This report is jointly produced by the Australian Red Cross Lifeblood and the Kirby Institute via the Surveillance, Evaluation and Research Program, which is responsible for monitoring the pattern of transmission of HIV, viral hepatitis, and specific sexually transmissible infections in Australia. This is the tenth report that summarises donation testing data, and incidence and prevalence trends for transfusion transmissible infections (TTIs) among Australian blood donors. While it is an important Blood Service resource, it is also intended to be a reference document for organisations and individuals interested in the occurrence of transfusion transmissible infections in Australia and the effectiveness of Lifeblood’s infectious disease blood safety strategy.
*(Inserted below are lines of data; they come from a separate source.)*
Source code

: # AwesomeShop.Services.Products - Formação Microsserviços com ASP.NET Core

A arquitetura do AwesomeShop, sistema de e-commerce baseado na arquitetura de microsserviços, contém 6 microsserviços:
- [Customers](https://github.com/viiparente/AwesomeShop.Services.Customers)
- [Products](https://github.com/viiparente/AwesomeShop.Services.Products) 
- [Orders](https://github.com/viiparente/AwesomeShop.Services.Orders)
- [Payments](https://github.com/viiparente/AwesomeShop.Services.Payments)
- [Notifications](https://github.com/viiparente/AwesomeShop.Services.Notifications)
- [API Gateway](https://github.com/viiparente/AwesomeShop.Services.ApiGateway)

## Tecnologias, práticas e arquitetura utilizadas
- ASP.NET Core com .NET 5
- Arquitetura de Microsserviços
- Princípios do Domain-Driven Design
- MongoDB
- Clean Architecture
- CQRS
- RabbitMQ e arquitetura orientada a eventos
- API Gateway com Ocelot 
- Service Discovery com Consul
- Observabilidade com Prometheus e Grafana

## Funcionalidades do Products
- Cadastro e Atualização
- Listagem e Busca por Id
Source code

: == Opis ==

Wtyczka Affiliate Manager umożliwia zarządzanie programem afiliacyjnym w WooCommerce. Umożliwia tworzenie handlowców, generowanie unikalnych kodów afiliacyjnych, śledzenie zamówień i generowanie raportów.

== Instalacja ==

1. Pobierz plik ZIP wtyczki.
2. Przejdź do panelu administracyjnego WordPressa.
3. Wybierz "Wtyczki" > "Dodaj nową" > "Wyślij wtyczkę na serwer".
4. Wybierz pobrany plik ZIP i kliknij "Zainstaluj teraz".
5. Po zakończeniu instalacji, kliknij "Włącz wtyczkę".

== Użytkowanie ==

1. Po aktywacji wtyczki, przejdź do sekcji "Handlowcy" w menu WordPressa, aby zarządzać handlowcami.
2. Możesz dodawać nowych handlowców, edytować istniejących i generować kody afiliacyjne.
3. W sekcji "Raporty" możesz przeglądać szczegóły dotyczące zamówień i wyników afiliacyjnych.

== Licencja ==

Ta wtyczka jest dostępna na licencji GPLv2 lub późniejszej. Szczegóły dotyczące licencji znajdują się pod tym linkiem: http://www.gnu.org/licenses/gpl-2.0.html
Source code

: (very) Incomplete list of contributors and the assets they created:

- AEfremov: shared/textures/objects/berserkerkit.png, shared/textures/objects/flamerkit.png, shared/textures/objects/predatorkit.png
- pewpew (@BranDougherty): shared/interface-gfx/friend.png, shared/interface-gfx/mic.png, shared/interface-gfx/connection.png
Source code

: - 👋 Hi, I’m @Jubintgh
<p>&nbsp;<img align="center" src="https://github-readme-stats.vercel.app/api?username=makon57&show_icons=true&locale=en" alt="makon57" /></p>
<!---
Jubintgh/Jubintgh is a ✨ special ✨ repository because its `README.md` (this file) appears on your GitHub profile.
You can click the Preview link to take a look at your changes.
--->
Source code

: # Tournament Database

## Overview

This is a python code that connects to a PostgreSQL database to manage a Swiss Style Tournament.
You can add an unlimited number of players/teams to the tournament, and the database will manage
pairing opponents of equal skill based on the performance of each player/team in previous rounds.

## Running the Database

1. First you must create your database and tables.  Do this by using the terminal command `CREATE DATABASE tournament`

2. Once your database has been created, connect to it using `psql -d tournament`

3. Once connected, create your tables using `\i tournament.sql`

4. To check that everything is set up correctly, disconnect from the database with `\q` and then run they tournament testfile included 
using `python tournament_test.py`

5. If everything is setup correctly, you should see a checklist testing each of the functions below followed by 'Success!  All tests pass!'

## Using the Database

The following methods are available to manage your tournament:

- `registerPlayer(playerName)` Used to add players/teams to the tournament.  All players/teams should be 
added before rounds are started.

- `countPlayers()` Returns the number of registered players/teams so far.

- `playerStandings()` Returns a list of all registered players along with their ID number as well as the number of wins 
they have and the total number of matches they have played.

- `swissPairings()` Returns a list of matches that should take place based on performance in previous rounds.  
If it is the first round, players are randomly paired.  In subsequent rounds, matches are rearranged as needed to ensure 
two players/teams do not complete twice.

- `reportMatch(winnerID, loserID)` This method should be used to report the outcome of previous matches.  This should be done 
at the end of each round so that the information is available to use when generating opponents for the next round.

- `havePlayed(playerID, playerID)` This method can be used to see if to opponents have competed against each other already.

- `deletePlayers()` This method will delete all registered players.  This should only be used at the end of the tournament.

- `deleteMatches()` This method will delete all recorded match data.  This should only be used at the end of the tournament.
The data in the report is current at the time of publication and all efforts have been undertaken to confirm its accuracy, however subsequent data updates may occur and users must consider this.

Erratum
After first publication, an error was discovered relating to the total number of tested donations for HTLV and syphilis. The reported total tested figure of 793,113 was underreported, actual figure 809,607. This error also influenced the New and Repeat donor totals and led to slightly over reported HTLV and syphilis prevalence rates. None of the required corrections in the 27 April update of the report have impacted the trend analyses for HTLV or syphilis.

Key findings: 
  • Over the ten year period 2010–2019, there were over 13 million blood donations in Australia with an average of 1.3 million donations per year.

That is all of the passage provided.